Exercise objective: Set down again exactly the lines of the listing below that fall between the line holding "In this paper, we" and the line holding "We propose to", inclusive.

Dataset extract:
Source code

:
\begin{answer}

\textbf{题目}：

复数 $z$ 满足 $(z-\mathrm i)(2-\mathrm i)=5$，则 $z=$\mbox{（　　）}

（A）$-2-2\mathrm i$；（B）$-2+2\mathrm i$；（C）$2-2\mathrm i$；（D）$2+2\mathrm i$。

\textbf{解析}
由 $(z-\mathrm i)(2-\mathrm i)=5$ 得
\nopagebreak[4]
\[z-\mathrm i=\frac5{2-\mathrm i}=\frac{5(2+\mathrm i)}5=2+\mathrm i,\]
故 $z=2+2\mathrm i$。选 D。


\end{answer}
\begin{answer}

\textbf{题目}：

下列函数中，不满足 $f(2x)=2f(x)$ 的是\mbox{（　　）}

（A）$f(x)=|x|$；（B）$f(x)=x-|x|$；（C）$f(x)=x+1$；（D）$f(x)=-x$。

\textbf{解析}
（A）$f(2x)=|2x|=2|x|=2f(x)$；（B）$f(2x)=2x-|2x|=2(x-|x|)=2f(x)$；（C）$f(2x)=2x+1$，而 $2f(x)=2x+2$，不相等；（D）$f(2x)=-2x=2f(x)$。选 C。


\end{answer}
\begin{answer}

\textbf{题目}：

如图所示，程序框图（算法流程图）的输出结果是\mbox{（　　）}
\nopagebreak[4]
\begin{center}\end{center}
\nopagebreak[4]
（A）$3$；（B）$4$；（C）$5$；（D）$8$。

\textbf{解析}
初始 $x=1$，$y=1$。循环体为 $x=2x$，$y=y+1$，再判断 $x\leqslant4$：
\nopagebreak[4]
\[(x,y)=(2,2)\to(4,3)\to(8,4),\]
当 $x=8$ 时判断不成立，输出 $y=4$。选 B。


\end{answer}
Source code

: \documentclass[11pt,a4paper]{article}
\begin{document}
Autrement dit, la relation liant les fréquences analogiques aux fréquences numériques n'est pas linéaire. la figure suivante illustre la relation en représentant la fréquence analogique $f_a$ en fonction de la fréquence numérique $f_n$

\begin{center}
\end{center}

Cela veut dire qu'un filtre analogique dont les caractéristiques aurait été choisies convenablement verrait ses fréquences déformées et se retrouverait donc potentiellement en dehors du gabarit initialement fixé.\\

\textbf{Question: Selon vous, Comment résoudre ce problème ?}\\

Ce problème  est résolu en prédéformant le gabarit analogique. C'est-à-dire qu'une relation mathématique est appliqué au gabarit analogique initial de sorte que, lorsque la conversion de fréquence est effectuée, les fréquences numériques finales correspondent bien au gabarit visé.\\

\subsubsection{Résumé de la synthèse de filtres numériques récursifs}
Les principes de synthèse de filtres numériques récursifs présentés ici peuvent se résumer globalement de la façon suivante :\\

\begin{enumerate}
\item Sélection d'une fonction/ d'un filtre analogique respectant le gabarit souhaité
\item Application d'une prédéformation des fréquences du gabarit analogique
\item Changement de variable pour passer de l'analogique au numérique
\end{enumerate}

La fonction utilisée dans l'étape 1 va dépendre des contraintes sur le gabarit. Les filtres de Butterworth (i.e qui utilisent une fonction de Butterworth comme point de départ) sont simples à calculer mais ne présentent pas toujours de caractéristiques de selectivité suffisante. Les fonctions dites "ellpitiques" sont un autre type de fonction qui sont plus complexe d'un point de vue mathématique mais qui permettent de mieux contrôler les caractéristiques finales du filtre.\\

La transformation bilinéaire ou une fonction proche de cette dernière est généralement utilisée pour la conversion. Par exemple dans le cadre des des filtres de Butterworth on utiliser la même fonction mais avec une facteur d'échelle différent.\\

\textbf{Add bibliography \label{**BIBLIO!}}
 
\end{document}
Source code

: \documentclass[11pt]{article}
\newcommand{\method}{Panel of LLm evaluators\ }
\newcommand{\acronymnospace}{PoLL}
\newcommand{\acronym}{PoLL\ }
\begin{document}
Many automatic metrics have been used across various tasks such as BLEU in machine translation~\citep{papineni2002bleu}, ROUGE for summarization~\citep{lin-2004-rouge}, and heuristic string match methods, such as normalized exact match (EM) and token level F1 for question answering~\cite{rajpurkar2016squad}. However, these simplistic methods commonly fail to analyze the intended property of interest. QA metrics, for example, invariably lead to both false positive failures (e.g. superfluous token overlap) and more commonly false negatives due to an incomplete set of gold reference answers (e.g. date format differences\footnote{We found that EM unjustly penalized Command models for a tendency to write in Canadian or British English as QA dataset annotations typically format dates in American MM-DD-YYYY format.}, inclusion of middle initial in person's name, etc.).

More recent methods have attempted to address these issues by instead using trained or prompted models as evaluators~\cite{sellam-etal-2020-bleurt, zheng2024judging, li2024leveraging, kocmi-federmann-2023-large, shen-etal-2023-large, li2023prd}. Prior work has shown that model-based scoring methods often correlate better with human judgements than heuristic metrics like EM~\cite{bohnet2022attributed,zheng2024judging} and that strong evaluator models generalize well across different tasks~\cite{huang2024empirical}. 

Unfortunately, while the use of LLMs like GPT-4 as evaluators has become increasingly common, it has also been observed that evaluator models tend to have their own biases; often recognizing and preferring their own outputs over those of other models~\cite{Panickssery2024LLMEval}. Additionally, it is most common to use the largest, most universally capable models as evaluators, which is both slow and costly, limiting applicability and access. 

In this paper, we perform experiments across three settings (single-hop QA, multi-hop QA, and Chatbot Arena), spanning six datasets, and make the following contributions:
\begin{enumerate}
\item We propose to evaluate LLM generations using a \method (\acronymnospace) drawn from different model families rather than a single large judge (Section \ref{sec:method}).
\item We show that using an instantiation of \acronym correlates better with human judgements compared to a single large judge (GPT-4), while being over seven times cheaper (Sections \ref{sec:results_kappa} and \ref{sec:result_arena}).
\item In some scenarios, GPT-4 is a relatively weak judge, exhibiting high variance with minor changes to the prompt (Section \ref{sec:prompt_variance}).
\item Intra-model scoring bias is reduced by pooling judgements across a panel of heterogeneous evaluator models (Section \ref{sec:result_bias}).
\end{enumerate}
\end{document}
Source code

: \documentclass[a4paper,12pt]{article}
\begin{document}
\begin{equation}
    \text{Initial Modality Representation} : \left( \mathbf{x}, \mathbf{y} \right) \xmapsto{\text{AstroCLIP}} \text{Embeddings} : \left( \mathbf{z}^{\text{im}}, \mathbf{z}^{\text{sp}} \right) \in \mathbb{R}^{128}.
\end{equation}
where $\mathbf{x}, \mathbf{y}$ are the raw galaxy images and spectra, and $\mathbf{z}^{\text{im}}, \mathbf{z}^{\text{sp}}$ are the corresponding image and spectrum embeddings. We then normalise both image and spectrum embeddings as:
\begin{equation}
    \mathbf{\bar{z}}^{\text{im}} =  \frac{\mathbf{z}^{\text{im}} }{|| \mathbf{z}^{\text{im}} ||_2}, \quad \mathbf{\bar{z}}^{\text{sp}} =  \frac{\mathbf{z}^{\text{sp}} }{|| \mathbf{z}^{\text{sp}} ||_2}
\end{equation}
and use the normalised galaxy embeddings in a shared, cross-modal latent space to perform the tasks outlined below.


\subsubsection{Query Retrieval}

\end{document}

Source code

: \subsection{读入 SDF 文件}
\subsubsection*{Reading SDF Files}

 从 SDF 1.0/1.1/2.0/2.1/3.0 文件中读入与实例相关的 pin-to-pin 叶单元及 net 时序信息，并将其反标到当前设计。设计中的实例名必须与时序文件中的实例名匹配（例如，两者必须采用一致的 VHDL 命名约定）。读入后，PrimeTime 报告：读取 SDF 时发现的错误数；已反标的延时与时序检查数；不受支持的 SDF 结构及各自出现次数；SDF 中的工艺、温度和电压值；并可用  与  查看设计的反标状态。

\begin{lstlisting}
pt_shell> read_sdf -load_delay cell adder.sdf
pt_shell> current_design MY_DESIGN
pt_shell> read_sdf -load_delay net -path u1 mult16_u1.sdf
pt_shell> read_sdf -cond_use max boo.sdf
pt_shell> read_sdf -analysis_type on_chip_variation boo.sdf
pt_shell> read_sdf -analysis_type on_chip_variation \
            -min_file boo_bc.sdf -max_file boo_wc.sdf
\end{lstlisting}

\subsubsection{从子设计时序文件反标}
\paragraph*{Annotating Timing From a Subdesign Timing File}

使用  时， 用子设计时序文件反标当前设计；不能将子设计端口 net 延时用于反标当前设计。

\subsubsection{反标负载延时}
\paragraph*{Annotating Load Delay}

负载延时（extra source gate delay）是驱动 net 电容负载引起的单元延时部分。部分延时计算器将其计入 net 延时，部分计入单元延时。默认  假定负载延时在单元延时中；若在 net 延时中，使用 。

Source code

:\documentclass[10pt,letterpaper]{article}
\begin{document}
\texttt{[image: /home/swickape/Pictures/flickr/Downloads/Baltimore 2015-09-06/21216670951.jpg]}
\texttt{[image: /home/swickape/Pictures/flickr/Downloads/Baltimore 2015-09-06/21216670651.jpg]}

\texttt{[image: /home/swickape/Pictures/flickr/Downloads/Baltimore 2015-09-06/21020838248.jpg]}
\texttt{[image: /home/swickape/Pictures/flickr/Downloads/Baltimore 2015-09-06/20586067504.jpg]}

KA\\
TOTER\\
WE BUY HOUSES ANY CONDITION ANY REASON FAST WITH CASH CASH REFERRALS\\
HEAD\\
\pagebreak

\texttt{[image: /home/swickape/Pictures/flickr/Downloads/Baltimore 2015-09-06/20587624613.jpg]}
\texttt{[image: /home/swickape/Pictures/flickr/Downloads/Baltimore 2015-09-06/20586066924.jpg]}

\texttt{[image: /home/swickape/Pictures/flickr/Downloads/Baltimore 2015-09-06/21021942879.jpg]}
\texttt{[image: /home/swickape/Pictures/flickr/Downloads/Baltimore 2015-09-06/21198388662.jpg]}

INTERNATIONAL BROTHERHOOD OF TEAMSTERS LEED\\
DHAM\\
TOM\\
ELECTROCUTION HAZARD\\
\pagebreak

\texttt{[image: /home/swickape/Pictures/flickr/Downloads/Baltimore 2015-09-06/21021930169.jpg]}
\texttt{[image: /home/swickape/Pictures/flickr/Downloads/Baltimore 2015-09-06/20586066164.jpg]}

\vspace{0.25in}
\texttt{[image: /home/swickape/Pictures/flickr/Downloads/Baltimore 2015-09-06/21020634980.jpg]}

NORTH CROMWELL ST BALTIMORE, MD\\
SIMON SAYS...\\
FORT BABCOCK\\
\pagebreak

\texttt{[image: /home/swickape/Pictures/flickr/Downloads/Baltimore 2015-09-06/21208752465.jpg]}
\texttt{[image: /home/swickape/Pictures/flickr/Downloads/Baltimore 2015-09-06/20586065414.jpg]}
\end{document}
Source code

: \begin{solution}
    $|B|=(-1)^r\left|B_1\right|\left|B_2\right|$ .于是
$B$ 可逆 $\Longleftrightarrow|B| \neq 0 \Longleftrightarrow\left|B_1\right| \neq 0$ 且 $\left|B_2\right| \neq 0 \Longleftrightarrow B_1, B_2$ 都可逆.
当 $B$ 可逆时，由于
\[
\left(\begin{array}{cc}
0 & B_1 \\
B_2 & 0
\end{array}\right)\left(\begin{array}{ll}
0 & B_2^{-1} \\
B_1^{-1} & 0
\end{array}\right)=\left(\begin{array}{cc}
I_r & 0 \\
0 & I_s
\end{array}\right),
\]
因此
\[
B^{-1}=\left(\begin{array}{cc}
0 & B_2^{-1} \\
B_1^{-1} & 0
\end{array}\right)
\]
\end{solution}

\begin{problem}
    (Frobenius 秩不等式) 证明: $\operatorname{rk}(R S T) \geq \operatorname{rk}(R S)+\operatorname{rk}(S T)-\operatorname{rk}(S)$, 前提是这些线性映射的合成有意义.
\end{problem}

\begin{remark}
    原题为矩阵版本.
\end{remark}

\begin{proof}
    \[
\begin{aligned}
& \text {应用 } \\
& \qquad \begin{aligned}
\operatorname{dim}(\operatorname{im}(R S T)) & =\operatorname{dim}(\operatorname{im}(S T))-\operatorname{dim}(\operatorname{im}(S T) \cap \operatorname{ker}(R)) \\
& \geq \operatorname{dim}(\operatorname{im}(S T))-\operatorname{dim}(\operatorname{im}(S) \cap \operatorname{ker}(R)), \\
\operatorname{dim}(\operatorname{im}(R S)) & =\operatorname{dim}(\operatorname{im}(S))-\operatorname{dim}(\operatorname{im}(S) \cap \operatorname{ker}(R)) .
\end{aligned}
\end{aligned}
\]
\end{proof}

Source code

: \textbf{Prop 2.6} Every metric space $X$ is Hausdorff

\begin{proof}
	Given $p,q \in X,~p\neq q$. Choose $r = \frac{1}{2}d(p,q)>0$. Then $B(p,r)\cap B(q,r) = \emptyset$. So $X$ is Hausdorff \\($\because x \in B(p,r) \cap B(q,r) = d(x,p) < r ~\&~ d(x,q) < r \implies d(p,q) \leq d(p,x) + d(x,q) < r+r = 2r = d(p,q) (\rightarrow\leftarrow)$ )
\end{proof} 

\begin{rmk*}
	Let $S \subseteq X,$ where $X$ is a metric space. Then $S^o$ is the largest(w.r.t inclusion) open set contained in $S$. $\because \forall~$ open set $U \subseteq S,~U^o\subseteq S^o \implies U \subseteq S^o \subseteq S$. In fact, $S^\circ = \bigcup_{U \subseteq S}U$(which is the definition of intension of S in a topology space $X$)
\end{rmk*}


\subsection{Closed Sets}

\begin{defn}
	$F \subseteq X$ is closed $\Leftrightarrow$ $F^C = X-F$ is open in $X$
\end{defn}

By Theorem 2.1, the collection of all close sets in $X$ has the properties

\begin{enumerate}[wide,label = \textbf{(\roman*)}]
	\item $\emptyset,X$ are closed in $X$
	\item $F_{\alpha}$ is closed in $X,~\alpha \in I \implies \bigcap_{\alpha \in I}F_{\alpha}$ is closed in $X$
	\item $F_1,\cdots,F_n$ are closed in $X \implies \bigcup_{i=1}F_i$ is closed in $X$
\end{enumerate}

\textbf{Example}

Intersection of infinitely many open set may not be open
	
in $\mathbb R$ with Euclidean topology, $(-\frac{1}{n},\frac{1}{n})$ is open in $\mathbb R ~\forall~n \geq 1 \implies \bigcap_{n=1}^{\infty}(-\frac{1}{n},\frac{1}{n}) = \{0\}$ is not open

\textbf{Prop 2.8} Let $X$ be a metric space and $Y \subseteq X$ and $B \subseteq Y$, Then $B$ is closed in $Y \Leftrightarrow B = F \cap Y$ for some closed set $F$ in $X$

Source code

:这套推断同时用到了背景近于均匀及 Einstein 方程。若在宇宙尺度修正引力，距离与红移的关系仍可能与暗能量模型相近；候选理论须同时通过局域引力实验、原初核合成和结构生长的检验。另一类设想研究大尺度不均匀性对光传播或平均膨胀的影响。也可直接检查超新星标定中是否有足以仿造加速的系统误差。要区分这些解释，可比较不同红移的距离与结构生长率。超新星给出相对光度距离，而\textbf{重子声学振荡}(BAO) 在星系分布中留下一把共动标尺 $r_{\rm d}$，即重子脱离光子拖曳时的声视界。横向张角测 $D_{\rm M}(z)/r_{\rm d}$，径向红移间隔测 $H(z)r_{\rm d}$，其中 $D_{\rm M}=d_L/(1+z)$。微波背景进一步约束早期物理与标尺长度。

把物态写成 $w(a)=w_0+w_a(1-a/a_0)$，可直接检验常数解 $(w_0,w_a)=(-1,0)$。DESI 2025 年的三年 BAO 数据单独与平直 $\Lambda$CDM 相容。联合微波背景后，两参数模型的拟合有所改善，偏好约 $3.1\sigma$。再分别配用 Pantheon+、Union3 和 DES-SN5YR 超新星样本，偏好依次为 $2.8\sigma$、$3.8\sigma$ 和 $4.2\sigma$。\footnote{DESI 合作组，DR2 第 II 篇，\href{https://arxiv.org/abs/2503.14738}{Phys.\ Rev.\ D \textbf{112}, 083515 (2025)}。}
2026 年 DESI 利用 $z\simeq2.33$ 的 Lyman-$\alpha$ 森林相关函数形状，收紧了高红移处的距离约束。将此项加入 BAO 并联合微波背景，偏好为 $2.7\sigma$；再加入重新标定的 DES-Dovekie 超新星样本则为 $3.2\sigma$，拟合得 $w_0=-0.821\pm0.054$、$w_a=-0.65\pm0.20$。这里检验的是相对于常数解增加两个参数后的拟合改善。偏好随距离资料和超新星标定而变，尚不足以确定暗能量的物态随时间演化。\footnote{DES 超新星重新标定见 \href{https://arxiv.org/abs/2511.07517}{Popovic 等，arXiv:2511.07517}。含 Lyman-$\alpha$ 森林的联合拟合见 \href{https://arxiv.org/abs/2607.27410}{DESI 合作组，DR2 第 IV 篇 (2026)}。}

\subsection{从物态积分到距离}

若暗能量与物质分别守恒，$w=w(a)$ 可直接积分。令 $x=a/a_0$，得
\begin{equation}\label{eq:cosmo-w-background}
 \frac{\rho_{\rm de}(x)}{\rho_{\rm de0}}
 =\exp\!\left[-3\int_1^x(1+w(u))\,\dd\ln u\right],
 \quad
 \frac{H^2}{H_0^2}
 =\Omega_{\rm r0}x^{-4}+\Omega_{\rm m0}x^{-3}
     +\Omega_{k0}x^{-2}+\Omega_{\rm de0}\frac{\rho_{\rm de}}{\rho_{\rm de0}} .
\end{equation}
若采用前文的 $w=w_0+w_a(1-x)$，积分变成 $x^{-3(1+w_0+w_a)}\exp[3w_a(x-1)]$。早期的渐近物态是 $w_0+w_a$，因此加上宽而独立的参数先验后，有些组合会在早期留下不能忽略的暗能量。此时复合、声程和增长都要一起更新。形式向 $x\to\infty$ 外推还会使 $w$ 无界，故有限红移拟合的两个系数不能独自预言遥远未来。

Task output:
In this paper, we perform experiments across three settings (single-hop QA, multi-hop QA, and Chatbot Arena), spanning six datasets, and make the following contributions:
\begin{enumerate}
\item We propose to evaluate LLM generations using a \method (\acronymnospace) drawn from different model families rather than a single large judge (Section \ref{sec:method}).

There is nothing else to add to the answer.